Pictures paired with source code:
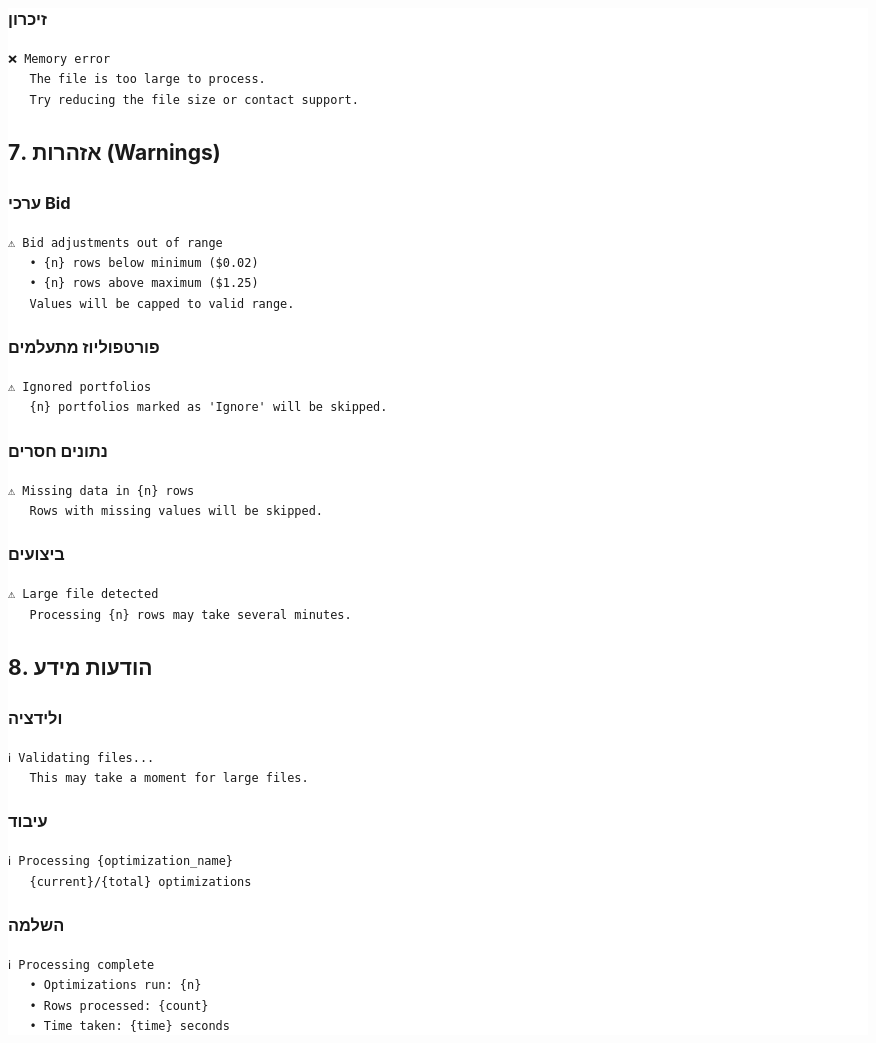 ### זיכרון
```
❌ Memory error
   The file is too large to process.
   Try reducing the file size or contact support.
```

## 7. אזהרות (Warnings)

### ערכי Bid
```
⚠️ Bid adjustments out of range
   • {n} rows below minimum ($0.02)
   • {n} rows above maximum ($1.25)
   Values will be capped to valid range.
```

### פורטפוליוז מתעלמים
```
⚠️ Ignored portfolios
   {n} portfolios marked as 'Ignore' will be skipped.
```

### נתונים חסרים
```
⚠️ Missing data in {n} rows
   Rows with missing values will be skipped.
```

### ביצועים
```
⚠️ Large file detected
   Processing {n} rows may take several minutes.
```

## 8. הודעות מידע

### ולידציה
```
ℹ️ Validating files...
   This may take a moment for large files.
```

### עיבוד
```
ℹ️ Processing {optimization_name}
   {current}/{total} optimizations
```

### השלמה
```
ℹ️ Processing complete
   • Optimizations run: {n}
   • Rows processed: {count}
   • Time taken: {time} seconds
```
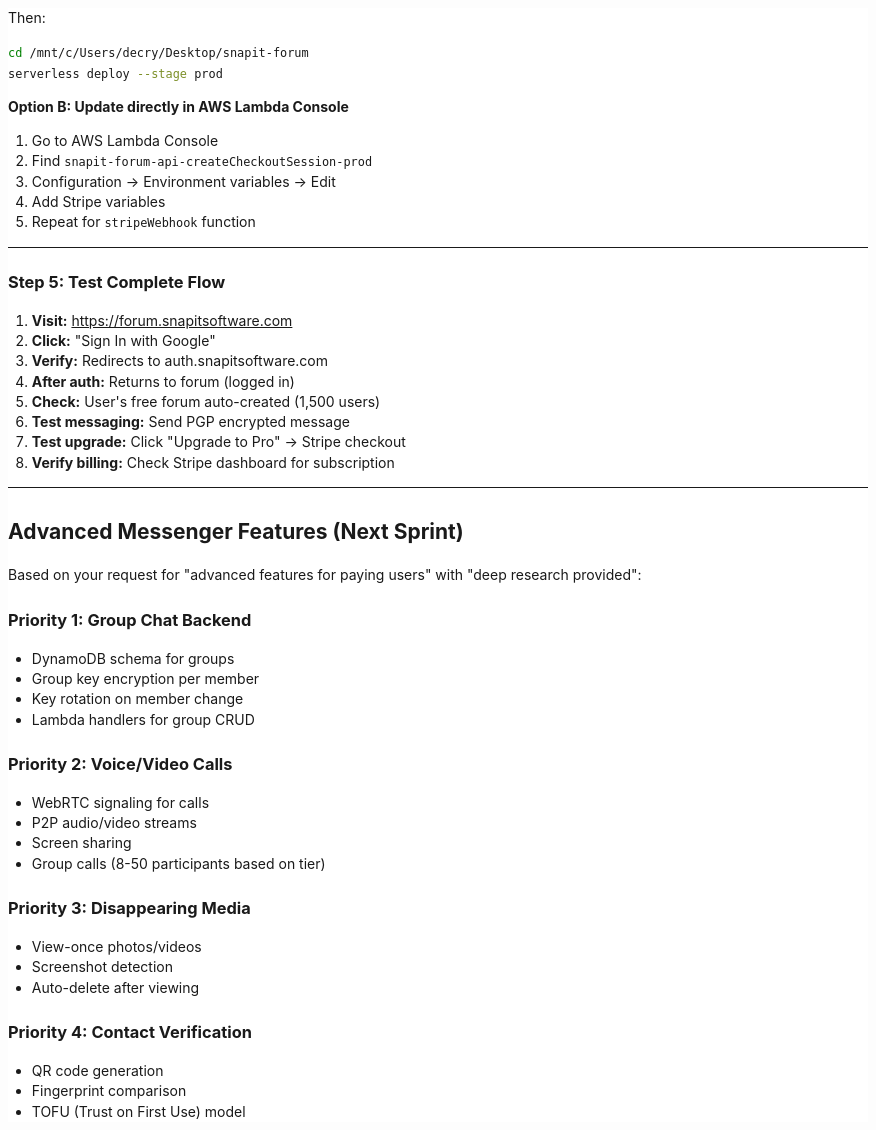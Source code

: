 Then:
```bash
cd /mnt/c/Users/decry/Desktop/snapit-forum
serverless deploy --stage prod
```

**Option B: Update directly in AWS Lambda Console**

1. Go to AWS Lambda Console
2. Find `snapit-forum-api-createCheckoutSession-prod`
3. Configuration → Environment variables → Edit
4. Add Stripe variables
5. Repeat for `stripeWebhook` function

---

### Step 5: Test Complete Flow

1. **Visit:** https://forum.snapitsoftware.com
2. **Click:** "Sign In with Google"
3. **Verify:** Redirects to auth.snapitsoftware.com
4. **After auth:** Returns to forum (logged in)
5. **Check:** User's free forum auto-created (1,500 users)
6. **Test messaging:** Send PGP encrypted message
7. **Test upgrade:** Click "Upgrade to Pro" → Stripe checkout
8. **Verify billing:** Check Stripe dashboard for subscription

---

## Advanced Messenger Features (Next Sprint)

Based on your request for "advanced features for paying users" with "deep research provided":

### Priority 1: Group Chat Backend
- DynamoDB schema for groups
- Group key encryption per member
- Key rotation on member change
- Lambda handlers for group CRUD

### Priority 2: Voice/Video Calls
- WebRTC signaling for calls
- P2P audio/video streams
- Screen sharing
- Group calls (8-50 participants based on tier)

### Priority 3: Disappearing Media
- View-once photos/videos
- Screenshot detection
- Auto-delete after viewing

### Priority 4: Contact Verification
- QR code generation
- Fingerprint comparison
- TOFU (Trust on First Use) model
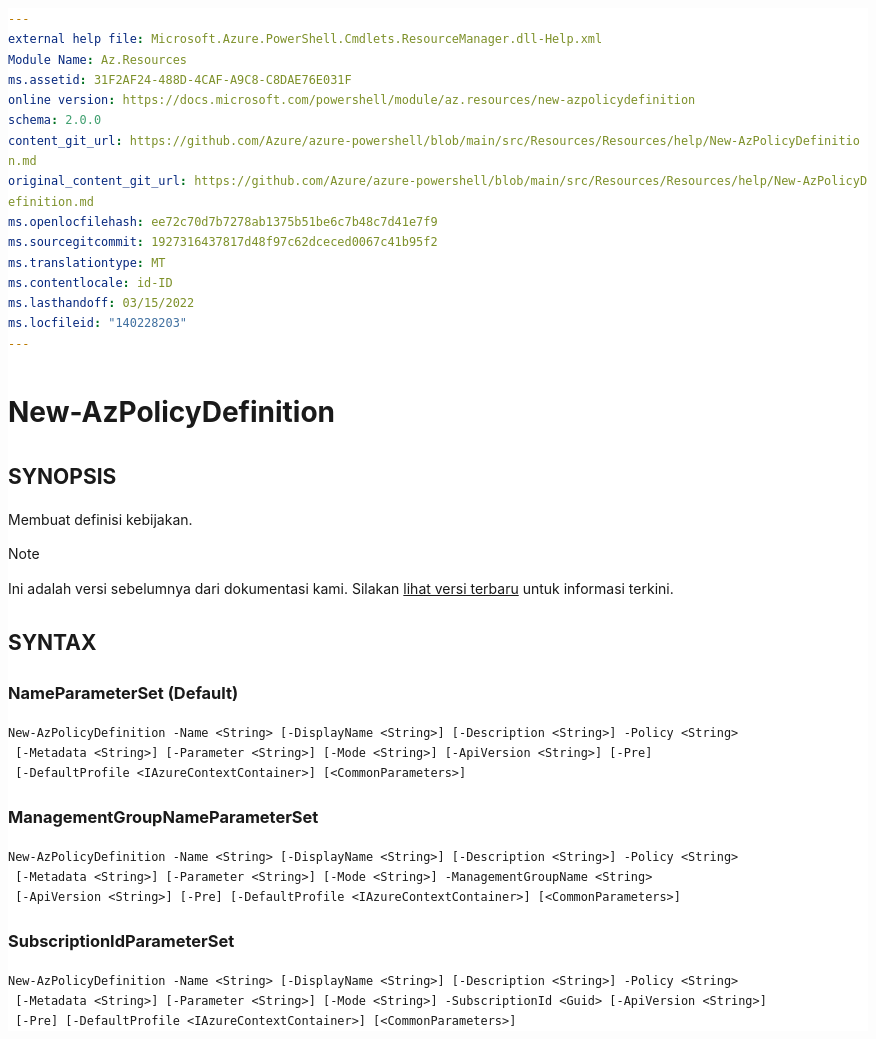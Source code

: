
 ```yaml
---
external help file: Microsoft.Azure.PowerShell.Cmdlets.ResourceManager.dll-Help.xml
Module Name: Az.Resources
ms.assetid: 31F2AF24-488D-4CAF-A9C8-C8DAE76E031F
online version: https://docs.microsoft.com/powershell/module/az.resources/new-azpolicydefinition
schema: 2.0.0
content_git_url: https://github.com/Azure/azure-powershell/blob/main/src/Resources/Resources/help/New-AzPolicyDefinition.md
original_content_git_url: https://github.com/Azure/azure-powershell/blob/main/src/Resources/Resources/help/New-AzPolicyDefinition.md
ms.openlocfilehash: ee72c70d7b7278ab1375b51be6c7b48c7d41e7f9
ms.sourcegitcommit: 1927316437817d48f97c62dceced0067c41b95f2
ms.translationtype: MT
ms.contentlocale: id-ID
ms.lasthandoff: 03/15/2022
ms.locfileid: "140228203"
---
```

# New-AzPolicyDefinition

## SYNOPSIS
Membuat definisi kebijakan.

> [!NOTE]
>Ini adalah versi sebelumnya dari dokumentasi kami. Silakan [lihat versi terbaru](/powershell/module/az.resources/new-azpolicydefinition) untuk informasi terkini.

## SYNTAX

### NameParameterSet (Default)
```
New-AzPolicyDefinition -Name <String> [-DisplayName <String>] [-Description <String>] -Policy <String>
 [-Metadata <String>] [-Parameter <String>] [-Mode <String>] [-ApiVersion <String>] [-Pre]
 [-DefaultProfile <IAzureContextContainer>] [<CommonParameters>]
```

### ManagementGroupNameParameterSet
```
New-AzPolicyDefinition -Name <String> [-DisplayName <String>] [-Description <String>] -Policy <String>
 [-Metadata <String>] [-Parameter <String>] [-Mode <String>] -ManagementGroupName <String>
 [-ApiVersion <String>] [-Pre] [-DefaultProfile <IAzureContextContainer>] [<CommonParameters>]
```

### SubscriptionIdParameterSet
```
New-AzPolicyDefinition -Name <String> [-DisplayName <String>] [-Description <String>] -Policy <String>
 [-Metadata <String>] [-Parameter <String>] [-Mode <String>] -SubscriptionId <Guid> [-ApiVersion <String>]
 [-Pre] [-DefaultProfile <IAzureContextContainer>] [<CommonParameters>]
```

What is being asked:
What lines in the data include the string "skipped"? Copy each one.

Reply:
   {n} portfolios marked as 'Ignore' will be skipped.
   Rows with missing values will be skipped.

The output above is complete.